Exercise prompt: If a line of the data below holds the string "extra", copy it.

Supplied entries:
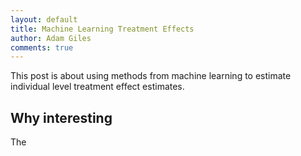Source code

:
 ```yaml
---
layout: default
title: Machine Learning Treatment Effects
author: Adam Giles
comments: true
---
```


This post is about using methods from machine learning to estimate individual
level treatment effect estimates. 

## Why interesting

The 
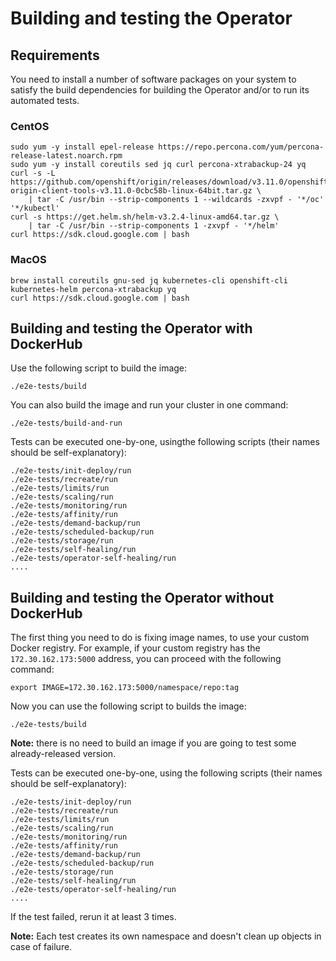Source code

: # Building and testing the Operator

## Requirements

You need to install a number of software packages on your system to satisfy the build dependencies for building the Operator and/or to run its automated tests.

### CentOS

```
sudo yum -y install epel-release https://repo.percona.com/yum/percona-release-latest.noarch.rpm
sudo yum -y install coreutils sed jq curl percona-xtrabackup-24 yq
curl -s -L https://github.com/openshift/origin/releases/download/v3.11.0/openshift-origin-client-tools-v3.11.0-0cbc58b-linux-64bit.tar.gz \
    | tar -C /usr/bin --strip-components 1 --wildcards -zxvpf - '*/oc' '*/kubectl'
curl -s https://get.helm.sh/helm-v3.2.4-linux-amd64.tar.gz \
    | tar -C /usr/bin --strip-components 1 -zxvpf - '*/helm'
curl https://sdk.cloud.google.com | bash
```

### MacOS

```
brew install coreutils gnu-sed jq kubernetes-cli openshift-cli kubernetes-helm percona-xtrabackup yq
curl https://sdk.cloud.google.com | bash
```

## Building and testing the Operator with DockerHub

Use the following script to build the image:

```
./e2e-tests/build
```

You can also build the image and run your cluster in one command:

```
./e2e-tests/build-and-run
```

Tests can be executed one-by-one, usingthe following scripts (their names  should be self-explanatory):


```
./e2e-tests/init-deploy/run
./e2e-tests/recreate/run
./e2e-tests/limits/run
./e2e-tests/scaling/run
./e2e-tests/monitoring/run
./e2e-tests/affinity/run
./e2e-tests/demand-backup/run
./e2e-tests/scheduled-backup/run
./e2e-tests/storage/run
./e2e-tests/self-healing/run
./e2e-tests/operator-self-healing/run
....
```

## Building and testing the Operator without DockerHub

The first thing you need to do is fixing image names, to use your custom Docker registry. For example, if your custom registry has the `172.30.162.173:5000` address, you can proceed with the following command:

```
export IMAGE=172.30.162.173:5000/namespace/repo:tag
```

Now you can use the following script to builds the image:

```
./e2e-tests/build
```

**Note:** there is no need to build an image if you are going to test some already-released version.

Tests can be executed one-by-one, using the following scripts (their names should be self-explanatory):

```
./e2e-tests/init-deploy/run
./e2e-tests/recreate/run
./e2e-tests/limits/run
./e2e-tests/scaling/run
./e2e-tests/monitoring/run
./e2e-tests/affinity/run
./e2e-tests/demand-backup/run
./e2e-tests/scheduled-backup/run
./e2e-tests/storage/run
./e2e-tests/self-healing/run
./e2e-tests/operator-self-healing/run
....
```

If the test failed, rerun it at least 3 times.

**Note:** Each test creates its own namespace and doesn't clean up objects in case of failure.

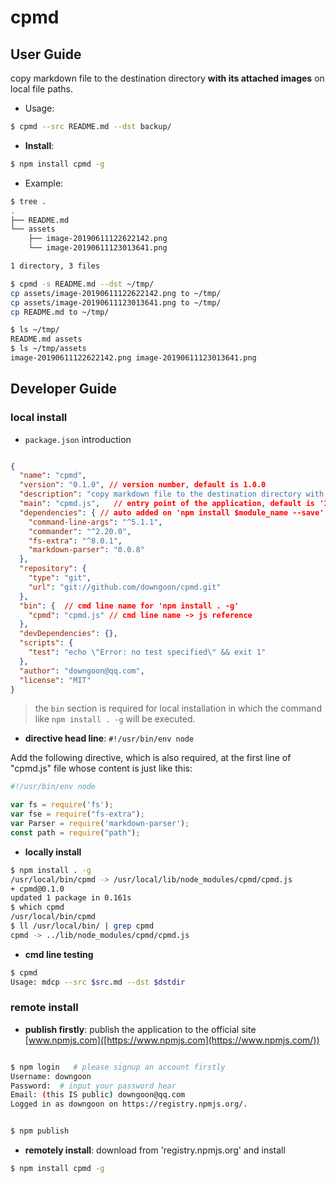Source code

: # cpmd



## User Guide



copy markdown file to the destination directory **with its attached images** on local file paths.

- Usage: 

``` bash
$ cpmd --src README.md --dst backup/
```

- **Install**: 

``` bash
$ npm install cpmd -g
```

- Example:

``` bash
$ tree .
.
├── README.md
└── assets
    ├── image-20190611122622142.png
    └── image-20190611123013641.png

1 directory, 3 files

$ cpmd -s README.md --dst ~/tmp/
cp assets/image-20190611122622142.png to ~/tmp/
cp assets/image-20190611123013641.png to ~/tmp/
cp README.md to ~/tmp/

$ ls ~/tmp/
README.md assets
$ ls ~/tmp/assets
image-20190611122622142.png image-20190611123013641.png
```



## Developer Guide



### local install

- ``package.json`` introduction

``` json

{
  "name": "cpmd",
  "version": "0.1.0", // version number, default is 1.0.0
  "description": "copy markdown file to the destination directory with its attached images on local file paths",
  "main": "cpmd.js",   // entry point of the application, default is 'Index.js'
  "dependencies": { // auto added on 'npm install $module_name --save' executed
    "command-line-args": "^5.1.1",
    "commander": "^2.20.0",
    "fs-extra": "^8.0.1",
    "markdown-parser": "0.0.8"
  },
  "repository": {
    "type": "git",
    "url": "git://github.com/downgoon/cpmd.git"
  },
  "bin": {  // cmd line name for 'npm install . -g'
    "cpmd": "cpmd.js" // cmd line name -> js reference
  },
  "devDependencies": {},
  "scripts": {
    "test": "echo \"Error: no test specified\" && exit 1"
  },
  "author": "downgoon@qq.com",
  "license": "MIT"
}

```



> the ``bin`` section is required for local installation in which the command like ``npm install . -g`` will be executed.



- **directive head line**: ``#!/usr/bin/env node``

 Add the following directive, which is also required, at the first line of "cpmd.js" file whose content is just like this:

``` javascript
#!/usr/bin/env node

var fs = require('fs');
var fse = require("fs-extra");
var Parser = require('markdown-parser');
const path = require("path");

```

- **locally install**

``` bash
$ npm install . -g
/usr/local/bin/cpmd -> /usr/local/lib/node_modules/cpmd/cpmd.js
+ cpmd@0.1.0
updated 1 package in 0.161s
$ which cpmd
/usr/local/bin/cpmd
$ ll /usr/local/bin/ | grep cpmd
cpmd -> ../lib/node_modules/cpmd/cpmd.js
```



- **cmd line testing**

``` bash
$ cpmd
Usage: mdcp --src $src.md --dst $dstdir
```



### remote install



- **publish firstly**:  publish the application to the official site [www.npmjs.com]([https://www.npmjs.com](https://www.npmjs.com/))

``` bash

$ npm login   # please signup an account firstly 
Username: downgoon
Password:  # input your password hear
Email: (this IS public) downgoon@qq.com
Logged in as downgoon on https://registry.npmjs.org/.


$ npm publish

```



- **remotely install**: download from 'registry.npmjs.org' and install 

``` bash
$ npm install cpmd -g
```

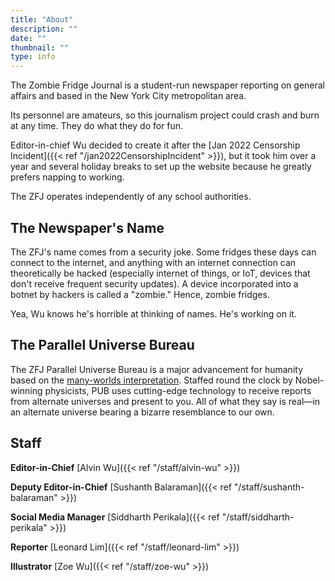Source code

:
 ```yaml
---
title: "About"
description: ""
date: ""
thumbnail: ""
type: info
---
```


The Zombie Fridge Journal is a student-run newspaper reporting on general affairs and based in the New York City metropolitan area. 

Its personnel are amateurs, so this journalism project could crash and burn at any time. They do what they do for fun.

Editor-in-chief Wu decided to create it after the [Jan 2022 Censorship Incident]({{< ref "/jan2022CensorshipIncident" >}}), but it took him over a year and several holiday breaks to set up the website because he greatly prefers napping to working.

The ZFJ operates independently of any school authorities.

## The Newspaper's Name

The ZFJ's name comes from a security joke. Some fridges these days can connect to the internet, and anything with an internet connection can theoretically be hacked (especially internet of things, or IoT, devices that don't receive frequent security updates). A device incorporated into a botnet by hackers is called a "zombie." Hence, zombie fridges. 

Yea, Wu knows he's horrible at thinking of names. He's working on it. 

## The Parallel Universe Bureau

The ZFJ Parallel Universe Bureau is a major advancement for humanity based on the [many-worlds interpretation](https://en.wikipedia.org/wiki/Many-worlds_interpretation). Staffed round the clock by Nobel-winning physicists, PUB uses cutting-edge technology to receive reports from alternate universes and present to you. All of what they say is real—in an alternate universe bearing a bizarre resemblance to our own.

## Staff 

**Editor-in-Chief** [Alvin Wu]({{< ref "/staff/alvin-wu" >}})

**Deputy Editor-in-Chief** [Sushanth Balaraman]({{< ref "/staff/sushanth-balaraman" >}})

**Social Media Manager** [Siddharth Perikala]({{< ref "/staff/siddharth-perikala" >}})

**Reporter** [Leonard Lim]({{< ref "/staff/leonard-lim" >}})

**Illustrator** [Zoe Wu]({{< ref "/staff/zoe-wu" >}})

Task solution:
    "fs-extra": "^8.0.1",
var fse = require("fs-extra");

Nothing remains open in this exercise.